For the first time, the prize money will be limited to residents of Albany, Schenectady, Rensselaer, Fulton, Greene, Columbia, Schoharie, Montgomery, Saratoga, Warren or Washington counties in New York, or Bennington County in Vermont and Berkshire County in Massachusetts. Runners who have been members of the Hudson Mohawk Road Runners Club since before June 1 are also eligible regardless of residency.

Neiles, who is a co-race director with Brian and Jessica Northan, Ray Newkirk and Jon Rocco, said organizers have met with some backlash over the prize money change.

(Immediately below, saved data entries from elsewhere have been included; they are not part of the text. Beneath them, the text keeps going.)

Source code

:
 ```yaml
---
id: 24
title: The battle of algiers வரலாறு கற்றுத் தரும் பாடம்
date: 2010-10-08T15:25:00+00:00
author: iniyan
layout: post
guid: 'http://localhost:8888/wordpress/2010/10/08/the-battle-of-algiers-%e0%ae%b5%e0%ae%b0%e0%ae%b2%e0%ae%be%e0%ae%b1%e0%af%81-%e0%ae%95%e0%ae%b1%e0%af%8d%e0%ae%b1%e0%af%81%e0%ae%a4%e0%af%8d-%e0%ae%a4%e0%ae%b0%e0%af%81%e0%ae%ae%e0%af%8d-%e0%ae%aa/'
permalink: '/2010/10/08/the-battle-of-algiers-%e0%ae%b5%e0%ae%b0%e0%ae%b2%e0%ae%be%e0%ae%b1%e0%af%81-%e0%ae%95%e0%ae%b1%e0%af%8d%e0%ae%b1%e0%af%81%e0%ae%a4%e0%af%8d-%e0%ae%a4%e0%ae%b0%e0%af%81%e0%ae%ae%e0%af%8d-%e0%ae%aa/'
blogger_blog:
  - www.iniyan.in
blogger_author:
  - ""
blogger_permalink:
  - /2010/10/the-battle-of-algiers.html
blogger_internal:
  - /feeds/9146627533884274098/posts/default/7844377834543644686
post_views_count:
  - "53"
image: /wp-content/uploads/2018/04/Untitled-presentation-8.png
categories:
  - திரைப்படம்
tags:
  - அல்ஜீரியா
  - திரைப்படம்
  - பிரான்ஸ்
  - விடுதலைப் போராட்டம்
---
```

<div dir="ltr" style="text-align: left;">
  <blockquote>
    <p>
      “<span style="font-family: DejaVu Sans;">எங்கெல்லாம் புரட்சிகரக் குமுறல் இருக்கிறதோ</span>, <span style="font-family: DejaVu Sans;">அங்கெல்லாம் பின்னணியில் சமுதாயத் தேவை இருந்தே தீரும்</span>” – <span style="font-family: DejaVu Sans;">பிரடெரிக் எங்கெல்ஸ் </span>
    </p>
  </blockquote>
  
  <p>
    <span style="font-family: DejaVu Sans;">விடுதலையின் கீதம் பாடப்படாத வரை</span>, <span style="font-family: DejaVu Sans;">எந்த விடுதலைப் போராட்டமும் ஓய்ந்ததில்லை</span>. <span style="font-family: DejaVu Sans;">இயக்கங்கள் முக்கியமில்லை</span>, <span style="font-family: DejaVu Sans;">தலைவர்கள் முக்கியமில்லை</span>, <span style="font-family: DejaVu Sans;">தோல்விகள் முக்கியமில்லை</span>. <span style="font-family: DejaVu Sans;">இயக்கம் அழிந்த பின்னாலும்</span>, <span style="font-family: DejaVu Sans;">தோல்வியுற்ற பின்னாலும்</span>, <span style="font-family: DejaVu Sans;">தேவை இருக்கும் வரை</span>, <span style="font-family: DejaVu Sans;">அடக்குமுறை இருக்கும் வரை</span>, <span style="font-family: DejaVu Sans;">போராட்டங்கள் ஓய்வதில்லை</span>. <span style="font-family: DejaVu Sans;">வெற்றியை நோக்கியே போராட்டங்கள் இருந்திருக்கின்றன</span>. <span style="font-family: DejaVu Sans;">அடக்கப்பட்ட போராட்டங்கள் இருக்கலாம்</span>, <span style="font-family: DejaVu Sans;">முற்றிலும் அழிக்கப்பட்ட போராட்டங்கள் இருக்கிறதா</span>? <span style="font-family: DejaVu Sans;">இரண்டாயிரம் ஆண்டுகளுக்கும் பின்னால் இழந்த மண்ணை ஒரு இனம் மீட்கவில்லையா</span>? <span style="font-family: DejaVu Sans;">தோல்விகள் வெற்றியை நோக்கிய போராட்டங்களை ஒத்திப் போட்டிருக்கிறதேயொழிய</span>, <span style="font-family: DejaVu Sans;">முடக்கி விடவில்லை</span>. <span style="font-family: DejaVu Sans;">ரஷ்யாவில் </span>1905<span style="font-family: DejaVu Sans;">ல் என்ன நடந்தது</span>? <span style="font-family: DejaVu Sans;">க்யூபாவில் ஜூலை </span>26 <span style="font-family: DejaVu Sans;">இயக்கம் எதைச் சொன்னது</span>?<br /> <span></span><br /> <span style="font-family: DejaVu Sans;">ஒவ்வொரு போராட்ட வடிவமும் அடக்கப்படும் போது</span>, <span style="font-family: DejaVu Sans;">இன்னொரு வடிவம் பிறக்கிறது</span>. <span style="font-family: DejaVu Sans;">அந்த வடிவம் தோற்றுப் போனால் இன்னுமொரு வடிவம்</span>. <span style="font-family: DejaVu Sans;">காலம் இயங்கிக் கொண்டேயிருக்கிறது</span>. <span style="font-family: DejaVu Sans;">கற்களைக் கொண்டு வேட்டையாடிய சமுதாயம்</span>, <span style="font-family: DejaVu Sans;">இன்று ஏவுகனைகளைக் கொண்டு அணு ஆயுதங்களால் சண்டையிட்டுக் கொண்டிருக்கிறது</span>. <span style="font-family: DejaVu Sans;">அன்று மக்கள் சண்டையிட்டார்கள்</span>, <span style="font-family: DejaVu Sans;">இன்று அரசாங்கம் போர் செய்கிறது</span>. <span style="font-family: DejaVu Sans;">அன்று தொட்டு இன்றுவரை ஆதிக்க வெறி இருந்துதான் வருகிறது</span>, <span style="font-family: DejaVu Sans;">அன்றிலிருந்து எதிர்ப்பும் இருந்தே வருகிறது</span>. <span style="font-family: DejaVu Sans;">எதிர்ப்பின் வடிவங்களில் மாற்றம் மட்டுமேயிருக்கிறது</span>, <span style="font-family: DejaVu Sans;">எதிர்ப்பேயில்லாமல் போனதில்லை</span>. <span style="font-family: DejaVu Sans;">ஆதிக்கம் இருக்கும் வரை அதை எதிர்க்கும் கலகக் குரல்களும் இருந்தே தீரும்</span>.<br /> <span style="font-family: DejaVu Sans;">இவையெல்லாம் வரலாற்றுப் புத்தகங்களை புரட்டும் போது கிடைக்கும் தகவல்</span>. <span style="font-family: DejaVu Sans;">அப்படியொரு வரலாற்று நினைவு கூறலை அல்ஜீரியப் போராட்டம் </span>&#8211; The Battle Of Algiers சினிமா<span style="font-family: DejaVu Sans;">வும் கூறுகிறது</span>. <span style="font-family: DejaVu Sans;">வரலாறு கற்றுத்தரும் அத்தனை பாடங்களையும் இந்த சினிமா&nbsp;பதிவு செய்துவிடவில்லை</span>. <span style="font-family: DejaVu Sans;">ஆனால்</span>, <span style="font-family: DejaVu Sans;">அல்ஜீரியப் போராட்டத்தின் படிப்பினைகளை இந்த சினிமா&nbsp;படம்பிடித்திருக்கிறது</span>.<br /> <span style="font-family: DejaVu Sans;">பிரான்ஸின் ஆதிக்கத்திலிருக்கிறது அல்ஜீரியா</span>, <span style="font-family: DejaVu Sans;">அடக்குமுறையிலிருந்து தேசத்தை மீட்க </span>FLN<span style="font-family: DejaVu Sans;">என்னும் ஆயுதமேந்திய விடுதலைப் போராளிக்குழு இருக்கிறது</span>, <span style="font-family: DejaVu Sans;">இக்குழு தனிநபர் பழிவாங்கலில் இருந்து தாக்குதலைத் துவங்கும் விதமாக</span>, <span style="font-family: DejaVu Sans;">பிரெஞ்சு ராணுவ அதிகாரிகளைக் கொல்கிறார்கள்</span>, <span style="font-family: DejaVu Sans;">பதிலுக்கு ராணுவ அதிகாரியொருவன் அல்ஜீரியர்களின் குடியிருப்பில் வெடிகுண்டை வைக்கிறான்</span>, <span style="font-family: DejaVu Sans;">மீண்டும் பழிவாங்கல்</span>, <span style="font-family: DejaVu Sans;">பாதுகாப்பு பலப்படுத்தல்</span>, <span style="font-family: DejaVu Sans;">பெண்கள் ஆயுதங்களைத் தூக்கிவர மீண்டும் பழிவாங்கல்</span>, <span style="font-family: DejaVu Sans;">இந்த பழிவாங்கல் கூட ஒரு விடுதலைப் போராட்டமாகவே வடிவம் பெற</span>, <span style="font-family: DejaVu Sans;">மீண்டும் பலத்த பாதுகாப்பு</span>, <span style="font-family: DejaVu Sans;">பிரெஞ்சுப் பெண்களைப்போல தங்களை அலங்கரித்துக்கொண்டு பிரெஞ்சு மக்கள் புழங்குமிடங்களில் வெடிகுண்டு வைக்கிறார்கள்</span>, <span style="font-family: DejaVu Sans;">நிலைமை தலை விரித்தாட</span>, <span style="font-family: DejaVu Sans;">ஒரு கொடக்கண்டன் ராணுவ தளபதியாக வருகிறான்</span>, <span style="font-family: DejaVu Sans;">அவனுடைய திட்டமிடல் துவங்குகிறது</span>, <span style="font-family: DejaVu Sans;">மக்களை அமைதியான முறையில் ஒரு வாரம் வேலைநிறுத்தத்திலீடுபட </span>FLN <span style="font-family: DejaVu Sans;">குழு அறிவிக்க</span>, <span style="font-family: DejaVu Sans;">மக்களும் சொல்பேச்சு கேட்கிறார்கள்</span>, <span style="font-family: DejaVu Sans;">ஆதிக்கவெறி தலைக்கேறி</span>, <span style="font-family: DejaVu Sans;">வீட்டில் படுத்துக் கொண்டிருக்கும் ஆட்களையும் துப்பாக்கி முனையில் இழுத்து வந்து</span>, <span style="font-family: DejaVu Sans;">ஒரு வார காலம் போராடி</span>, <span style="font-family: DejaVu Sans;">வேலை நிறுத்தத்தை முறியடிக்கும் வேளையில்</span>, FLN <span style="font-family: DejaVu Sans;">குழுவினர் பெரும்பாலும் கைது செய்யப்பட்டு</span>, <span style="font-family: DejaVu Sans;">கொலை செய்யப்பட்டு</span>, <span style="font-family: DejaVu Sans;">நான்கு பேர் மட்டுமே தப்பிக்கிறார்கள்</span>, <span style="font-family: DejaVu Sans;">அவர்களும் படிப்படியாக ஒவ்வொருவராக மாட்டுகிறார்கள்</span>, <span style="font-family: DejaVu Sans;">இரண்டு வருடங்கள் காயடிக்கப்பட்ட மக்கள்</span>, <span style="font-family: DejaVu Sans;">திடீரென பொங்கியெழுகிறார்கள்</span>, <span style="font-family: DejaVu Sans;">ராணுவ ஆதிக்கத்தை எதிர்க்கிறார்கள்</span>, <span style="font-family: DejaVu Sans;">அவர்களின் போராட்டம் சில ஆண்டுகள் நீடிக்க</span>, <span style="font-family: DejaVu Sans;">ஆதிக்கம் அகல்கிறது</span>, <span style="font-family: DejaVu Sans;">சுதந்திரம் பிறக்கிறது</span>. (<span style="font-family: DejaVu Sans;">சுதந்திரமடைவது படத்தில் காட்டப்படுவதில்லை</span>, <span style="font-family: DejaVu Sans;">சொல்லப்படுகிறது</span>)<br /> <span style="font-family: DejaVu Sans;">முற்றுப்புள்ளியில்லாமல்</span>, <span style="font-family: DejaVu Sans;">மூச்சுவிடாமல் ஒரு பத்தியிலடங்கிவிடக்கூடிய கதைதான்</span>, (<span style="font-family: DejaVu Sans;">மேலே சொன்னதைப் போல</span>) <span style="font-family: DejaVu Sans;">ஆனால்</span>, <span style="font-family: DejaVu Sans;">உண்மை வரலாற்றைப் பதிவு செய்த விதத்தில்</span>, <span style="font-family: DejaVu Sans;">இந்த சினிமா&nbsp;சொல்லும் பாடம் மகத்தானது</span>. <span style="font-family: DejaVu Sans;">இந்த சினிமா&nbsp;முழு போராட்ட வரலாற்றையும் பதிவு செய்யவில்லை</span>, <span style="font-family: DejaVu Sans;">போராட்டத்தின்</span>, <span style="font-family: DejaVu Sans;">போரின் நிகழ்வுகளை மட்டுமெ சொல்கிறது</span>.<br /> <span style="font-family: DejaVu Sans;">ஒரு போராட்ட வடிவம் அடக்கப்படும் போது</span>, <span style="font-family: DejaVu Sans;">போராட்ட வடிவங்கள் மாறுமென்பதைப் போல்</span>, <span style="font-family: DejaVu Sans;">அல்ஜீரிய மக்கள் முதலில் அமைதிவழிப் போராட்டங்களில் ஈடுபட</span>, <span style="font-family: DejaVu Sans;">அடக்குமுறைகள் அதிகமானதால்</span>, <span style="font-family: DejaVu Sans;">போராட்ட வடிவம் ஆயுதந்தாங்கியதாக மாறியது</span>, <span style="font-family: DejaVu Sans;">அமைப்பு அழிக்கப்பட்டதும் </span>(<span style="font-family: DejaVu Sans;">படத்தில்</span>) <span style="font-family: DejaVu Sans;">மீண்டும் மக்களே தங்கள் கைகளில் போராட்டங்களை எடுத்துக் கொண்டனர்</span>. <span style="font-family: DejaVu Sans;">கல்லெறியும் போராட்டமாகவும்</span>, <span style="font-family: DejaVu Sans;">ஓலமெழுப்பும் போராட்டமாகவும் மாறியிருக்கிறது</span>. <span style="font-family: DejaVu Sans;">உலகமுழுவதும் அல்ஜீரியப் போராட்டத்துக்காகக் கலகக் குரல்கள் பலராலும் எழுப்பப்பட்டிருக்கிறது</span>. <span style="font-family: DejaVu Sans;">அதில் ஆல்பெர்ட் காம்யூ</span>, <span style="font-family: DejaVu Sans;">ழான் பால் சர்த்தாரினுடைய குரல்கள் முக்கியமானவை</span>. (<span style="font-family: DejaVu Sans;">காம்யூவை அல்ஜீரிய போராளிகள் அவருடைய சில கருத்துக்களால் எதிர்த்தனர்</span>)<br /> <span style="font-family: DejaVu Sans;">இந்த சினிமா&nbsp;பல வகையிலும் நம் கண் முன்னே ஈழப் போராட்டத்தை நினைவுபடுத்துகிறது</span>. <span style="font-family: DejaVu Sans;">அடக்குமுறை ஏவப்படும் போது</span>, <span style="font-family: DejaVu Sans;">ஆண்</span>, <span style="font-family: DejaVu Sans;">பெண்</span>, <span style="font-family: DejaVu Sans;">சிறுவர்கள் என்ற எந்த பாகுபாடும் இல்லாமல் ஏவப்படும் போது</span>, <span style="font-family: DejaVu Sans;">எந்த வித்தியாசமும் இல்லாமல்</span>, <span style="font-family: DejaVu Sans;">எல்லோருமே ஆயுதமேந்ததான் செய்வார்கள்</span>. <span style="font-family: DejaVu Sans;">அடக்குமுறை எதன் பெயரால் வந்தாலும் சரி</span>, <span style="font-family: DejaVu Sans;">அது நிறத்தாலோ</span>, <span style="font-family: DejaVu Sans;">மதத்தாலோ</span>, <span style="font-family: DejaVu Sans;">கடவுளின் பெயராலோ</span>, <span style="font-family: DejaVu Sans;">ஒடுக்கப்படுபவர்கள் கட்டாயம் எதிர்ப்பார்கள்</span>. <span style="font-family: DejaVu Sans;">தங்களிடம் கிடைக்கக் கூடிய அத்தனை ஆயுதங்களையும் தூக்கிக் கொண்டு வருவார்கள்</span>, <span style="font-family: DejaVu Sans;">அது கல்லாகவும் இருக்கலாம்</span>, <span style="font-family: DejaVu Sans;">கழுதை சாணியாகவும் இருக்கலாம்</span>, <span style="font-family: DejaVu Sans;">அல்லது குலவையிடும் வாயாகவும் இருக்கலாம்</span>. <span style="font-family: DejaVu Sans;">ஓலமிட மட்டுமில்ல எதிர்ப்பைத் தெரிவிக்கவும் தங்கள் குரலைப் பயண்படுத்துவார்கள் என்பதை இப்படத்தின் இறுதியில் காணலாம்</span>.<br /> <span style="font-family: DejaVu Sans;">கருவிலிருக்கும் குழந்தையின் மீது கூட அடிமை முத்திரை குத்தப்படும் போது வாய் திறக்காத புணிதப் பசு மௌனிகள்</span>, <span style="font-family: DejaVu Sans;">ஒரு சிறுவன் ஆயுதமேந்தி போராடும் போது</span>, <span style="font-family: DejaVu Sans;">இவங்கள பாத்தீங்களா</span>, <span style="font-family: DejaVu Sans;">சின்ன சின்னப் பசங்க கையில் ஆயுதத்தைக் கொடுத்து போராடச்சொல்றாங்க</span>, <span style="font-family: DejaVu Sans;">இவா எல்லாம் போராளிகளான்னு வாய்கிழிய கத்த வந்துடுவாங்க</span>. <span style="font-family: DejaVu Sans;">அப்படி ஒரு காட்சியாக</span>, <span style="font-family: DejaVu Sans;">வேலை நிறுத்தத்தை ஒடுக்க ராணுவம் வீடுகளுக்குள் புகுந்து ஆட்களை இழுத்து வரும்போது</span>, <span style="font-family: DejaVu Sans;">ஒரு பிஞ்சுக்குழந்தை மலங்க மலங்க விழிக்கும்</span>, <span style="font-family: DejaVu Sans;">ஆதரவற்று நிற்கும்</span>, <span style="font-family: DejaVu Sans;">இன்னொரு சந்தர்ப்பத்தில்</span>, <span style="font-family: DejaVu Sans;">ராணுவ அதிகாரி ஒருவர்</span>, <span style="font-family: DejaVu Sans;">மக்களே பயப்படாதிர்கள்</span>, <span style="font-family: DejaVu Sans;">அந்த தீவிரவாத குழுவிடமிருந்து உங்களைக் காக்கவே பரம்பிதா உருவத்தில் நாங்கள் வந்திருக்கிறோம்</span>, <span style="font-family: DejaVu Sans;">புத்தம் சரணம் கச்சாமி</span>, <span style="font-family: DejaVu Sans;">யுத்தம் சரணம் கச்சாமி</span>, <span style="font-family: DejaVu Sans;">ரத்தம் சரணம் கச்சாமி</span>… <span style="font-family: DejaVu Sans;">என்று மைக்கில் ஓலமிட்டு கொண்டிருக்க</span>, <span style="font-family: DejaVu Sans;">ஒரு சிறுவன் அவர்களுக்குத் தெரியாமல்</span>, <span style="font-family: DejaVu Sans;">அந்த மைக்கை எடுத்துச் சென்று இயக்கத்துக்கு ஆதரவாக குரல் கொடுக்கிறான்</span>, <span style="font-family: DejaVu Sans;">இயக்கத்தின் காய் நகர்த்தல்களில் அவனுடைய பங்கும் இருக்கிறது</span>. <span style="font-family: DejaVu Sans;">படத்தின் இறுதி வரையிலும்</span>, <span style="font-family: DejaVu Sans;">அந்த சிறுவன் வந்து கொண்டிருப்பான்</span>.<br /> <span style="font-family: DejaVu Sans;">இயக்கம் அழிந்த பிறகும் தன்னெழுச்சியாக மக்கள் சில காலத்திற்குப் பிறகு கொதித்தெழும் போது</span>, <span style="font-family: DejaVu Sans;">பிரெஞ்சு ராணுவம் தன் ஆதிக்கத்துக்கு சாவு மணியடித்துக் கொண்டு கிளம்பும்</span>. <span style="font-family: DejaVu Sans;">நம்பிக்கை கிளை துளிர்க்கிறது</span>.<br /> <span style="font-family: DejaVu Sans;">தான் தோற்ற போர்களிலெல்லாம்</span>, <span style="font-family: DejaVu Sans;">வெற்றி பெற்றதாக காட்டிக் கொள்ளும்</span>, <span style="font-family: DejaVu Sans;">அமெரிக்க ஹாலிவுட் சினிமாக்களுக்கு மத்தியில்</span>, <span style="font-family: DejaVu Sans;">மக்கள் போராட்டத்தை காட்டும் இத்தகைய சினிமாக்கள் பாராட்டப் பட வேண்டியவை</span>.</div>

“It is causing a real ruckus among a lot of people, but that’s the decision they made,” he said. “They’re just trying something different. There are a lot of local people and area runners who would like to take home $600. You won’t see a lot of the hotshots of the past.

“There’s two schools of thought on this.” . .

Although there are several top-quality runners committed to the Stockade-athon, the lack of prize eligibility likely will discourage elite out-of-towners from running. For instance, the 2016 men’s champion, former Niskayuna High star Lou Serafini, would not be in line for prize money, since he lives in Brighton, Mass.

The race has added a few other new features and tweaks. Three-person teams can sign up for a relay in which each runs a 5k leg while competing for the Stockade-athon Cup. Neiles said they only have seven teams signed up so far.

 BTW: I am still nostalgic for the old race route, which had the runners arriving at Lawrence the Indian at the half-way point, allowing spectators here to properly cheer for racers of all talent and speed levels over 30 to 40 minutes; the current route means the entire field runs by in perhaps 12 minutes, and gets to enjoy much less of the Stockade and its hospitality.